I am writing a book review of Telling The Truth About History by Joyce Appleby, Lynn Hunt and Margaret Jacob. In this book, the authors’ talk about the increased skepticism and the position that relativism has lessen our ability to actually know and to write about the past. The book discusses the writing of history, and how people are struggling with the issues of what is “truth. ” It also discusses the postmodernist movement and how future historians can avoid the mistakes by historians from the past.

Telling The Truth About History gives great insight and knowledge to those who are non-historians because it looks at the dispute and inadequacy of past historical approaches to the study of history and that science is dead. I hold that history was not written in Labs and therefore cannot be compared to science. In my review I will critique the three-absolutist ideas made by Newton and Darwin. First, Appleby, Lynn, and Jacob discussed the ideas concerning history.

The first idea described how Newton and Darwin became chief examples of the Heroic model of science. Then, in a later chapter, the authors’ show how Newton and Darwin fell from grace and the effect this had on history as a discipline. Nevertheless, early historians felt that the way to find the truth was though science. Early historians felt that through science they could become neutral and reconstruct the past exactly as it happened (241). I analyze that Newton and Darwin made new scientific discoveries through research and mathematics.

In addition, the study of History had recently become a profession and historians held experiments, math, and research, as their key to discover absolute truth in history. Science was also considered to be unbiased. This kind of approach was most commonly accepted until the early 20th Century when scientists began to become the tools of governments and political agendas. One example of this is the Manhattan Project or the space race. Newton’s writings revealed that he dismissed some ideas because he feared they would lead to atheism, not because they were scientifically unsound.
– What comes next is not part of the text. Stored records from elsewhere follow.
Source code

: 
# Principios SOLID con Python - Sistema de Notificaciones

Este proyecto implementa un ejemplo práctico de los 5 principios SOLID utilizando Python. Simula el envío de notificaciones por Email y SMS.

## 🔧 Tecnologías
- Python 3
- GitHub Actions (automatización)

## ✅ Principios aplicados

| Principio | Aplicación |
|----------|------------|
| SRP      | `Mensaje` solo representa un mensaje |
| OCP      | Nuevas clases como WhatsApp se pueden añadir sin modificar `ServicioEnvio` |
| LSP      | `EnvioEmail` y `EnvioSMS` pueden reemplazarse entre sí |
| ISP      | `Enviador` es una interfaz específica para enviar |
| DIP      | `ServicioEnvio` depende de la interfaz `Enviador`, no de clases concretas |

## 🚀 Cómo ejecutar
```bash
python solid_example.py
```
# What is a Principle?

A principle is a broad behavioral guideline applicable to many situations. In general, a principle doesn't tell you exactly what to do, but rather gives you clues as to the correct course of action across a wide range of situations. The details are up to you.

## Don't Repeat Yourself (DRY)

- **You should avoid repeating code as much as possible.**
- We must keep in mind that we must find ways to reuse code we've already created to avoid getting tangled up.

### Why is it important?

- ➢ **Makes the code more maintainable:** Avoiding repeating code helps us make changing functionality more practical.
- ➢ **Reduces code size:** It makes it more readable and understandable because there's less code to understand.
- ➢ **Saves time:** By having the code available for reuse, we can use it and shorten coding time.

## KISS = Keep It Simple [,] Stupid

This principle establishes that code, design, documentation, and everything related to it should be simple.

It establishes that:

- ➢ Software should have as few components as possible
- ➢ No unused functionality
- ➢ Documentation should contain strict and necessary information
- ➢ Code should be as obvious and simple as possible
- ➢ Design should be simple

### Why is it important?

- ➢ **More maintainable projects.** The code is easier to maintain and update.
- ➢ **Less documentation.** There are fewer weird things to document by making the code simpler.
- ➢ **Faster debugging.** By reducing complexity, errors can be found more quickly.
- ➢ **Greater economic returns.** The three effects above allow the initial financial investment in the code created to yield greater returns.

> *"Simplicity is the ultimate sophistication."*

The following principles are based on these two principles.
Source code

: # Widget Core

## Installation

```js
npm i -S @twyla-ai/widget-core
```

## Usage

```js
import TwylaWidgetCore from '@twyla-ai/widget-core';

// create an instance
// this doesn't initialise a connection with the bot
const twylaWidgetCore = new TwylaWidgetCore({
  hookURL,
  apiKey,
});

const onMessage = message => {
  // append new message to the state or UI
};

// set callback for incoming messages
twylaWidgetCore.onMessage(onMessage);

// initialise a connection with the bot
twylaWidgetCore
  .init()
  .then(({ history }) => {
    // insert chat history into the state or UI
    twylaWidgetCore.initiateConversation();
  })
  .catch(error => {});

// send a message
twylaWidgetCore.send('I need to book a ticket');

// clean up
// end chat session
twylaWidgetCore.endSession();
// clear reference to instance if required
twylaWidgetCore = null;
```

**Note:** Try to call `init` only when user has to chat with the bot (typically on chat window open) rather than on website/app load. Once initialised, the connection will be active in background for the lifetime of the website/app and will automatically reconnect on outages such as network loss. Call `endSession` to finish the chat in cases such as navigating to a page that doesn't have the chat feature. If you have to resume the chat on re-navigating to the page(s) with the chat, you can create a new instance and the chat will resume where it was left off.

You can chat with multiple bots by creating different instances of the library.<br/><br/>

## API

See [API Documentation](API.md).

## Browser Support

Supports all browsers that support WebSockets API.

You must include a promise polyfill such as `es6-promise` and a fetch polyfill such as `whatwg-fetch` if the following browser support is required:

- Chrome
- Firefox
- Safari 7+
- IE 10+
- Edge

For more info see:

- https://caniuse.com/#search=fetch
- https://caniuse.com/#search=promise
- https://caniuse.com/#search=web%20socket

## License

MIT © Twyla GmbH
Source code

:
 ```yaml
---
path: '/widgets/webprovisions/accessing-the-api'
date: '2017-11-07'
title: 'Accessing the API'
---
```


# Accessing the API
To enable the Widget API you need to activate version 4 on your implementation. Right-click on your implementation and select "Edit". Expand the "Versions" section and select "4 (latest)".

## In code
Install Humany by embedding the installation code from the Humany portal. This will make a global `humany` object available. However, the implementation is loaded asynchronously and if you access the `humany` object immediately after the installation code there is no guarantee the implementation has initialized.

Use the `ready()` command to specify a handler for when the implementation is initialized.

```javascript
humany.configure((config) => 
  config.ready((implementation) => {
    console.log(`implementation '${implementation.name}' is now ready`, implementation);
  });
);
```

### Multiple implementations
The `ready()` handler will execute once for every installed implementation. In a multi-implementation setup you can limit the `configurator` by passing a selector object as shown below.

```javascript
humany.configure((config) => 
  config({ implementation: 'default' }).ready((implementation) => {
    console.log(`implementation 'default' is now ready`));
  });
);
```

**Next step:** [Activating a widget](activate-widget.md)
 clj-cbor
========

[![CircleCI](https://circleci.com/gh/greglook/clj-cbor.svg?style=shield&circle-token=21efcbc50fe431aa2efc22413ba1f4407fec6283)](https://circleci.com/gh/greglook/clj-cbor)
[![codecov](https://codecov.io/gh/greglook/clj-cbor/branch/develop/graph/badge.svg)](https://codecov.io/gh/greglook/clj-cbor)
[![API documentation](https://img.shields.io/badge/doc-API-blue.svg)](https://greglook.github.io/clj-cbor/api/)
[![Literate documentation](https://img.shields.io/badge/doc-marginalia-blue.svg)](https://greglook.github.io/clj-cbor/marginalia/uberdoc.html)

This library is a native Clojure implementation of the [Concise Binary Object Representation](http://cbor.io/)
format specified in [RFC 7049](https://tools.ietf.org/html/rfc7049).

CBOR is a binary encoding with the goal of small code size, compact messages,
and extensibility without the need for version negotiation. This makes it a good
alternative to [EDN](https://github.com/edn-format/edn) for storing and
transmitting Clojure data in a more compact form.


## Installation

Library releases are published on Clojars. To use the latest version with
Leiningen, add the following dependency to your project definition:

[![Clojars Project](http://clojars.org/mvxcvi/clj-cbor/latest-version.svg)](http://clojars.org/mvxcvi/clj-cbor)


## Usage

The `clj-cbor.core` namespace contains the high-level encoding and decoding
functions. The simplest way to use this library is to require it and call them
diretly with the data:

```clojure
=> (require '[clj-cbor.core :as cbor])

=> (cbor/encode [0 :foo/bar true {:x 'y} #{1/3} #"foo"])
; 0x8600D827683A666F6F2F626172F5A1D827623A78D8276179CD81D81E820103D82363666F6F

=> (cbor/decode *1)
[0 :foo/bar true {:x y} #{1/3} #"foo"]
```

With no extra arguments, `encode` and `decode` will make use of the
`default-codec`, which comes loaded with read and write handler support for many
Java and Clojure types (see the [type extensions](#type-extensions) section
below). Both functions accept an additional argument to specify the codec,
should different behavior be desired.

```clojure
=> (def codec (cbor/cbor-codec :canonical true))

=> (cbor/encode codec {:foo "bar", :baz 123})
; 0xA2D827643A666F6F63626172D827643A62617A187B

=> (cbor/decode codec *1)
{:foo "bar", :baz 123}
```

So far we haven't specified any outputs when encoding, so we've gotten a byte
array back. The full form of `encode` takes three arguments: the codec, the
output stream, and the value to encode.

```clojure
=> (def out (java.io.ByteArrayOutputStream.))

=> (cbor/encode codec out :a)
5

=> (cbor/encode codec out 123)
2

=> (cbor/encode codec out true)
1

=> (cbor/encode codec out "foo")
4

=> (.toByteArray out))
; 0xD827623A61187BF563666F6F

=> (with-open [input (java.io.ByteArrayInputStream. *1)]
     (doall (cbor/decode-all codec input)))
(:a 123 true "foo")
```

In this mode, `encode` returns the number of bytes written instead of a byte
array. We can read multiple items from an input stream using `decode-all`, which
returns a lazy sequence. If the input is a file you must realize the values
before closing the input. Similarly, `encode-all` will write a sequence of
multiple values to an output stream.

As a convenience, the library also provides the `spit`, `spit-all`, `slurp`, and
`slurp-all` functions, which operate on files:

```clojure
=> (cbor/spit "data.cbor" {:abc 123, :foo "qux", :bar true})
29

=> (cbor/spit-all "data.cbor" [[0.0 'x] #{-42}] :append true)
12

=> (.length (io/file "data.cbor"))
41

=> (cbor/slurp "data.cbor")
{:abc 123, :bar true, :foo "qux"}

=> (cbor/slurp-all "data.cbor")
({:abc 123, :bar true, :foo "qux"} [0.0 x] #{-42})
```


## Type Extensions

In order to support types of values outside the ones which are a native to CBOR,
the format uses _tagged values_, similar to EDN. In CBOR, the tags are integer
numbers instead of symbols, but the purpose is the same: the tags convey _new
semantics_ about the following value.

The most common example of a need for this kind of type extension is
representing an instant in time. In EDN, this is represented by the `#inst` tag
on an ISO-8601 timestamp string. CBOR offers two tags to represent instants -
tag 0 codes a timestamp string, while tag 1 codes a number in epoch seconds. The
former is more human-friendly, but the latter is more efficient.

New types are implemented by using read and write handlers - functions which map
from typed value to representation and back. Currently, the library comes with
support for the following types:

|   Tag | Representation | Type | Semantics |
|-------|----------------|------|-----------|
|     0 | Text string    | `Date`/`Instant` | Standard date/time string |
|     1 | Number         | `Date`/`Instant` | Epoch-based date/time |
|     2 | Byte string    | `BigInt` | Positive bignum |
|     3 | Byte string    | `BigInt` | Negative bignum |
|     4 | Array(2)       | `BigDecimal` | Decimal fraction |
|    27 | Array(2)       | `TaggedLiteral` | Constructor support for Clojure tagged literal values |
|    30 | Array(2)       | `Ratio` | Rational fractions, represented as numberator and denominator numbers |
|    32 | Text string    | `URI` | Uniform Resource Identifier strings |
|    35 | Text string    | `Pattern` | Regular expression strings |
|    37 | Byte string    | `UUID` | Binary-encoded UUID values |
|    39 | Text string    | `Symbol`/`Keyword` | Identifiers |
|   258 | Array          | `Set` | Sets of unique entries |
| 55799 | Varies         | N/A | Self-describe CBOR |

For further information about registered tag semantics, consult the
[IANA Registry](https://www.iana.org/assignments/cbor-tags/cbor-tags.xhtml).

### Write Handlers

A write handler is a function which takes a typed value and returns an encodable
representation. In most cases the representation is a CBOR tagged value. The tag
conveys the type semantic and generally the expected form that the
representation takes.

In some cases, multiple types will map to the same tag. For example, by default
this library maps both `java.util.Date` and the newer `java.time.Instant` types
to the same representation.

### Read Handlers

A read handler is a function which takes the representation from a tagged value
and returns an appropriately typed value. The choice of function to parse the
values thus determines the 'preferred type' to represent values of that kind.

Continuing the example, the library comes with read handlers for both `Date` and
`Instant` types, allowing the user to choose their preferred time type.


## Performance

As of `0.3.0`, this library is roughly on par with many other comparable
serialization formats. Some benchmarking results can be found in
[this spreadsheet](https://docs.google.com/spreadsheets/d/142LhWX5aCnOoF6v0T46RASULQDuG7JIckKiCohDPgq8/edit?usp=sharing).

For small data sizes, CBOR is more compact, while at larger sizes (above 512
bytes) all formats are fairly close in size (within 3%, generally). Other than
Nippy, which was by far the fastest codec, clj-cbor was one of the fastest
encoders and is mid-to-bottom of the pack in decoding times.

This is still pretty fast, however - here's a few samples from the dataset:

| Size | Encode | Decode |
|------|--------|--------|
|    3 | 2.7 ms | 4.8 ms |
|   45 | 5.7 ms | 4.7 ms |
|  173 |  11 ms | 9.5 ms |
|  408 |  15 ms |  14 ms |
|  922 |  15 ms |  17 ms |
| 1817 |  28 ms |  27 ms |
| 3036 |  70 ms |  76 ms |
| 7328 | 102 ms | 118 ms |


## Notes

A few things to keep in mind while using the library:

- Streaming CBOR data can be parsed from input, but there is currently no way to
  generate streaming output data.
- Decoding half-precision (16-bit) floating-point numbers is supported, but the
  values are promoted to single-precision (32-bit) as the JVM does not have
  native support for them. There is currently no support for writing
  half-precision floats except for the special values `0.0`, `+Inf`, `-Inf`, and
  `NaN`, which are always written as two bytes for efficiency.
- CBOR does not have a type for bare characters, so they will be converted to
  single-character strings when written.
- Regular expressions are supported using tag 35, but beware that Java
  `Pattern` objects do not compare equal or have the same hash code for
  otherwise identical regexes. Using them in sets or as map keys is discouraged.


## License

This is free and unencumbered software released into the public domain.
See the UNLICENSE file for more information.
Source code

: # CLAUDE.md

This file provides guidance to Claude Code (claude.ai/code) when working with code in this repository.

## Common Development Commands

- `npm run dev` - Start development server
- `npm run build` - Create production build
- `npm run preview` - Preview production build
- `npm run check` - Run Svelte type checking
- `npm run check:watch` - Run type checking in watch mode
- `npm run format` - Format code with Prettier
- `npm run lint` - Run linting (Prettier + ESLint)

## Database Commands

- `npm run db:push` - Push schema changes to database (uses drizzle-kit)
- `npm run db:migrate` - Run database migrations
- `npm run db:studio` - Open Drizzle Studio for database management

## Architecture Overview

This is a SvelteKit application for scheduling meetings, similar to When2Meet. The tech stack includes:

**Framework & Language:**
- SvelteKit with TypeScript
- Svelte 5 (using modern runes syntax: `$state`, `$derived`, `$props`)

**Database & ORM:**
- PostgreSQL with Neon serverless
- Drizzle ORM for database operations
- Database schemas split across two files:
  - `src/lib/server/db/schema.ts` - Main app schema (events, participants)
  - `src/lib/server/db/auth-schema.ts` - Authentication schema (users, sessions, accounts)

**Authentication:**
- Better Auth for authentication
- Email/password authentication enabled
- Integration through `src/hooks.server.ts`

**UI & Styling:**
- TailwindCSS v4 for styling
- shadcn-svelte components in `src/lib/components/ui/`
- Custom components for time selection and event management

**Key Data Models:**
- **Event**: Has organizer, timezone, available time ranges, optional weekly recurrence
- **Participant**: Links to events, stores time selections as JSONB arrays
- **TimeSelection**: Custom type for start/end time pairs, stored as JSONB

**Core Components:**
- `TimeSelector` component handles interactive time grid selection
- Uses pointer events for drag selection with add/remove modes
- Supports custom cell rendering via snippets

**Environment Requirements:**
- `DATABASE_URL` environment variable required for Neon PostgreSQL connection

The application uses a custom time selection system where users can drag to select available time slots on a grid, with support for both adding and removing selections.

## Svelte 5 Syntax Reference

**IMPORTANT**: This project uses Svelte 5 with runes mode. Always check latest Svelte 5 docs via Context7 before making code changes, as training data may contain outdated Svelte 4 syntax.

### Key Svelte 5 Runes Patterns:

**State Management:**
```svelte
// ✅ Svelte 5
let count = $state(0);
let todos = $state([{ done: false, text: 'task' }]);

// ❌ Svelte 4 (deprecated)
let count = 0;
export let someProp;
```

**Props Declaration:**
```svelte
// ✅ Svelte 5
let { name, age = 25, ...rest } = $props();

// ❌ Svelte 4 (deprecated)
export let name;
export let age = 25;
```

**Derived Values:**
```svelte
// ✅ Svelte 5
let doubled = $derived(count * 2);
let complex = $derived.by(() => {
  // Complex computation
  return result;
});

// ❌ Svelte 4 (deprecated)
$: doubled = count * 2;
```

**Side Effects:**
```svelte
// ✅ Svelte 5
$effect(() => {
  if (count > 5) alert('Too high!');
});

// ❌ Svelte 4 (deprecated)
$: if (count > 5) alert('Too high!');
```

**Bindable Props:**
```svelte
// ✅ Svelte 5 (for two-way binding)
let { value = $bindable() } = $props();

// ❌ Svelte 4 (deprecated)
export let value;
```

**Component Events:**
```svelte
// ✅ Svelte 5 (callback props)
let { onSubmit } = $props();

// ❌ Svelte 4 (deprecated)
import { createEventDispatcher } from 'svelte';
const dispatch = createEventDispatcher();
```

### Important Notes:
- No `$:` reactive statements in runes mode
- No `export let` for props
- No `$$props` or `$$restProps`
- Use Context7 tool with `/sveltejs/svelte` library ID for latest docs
Darwin was discredited because he based some of his ideas on the writings of Malthus instead of scientific experiments. Malthus’ ideas were more socially based than scientifically based (174-180). The second absolute idea looked at the development of human laws and the idea that humans were being pulled forward through an orderly process of change (241). According to the book, this was an outcome of the link of history and science. History would henceforth depend on research in archives and original sources as tests of the facts (56).

According the authors historians looked at how the passage of time changed the way societies of the past were viewed (59). During this time two ideas were introduced. The Romantic historian, Johann Herder, argued that each culture and historical period in history had to be understood on its own terms (64). The second idea was by George Hegel, he stated that truth depended on historical circumstances. These two ideas later resulted in many debates over the truthfulness of history. The third absolute outlined by the authors grew out of nationalism.

The authors looked at the history of the United States as it was portrayed in the 19th and early 20th Centuries. The strong American Nationalism in the United States affected how history was reported. The United States history was based on the idea of equality and democracy for all. However, this was later known to be a myth. Equality and democracy only existed for, white males. The authors look at the treatment of African Americans, Native Americans, women, and the poor as examples of the myth of popular American history.

The historians of the time were accused of serving America and God rather than the discipline of history (113). As the end of the 19th Century approach, the focus on “white man’s history” began to shift to social history and the study of everyday people and their experiences. By the 1960’s, all of the previous methods of studying history fell into criticism and postmodernism gained ground. The postmodernists argue that there is no truth in history or science.

Science can be used to benefit the government that it serves, regardless of truth and moral values (206). They also argue that historians reinvent history rather than discovering the truth. The postmodernist movement has proved to be even more controversial than some of the ideas that it replaced. Many see history adrift and looking for the next step in the methodology of history. The authors argue that the past failures of history should be viewed as an opportunity for further revisions and adjustments to historical methodologies.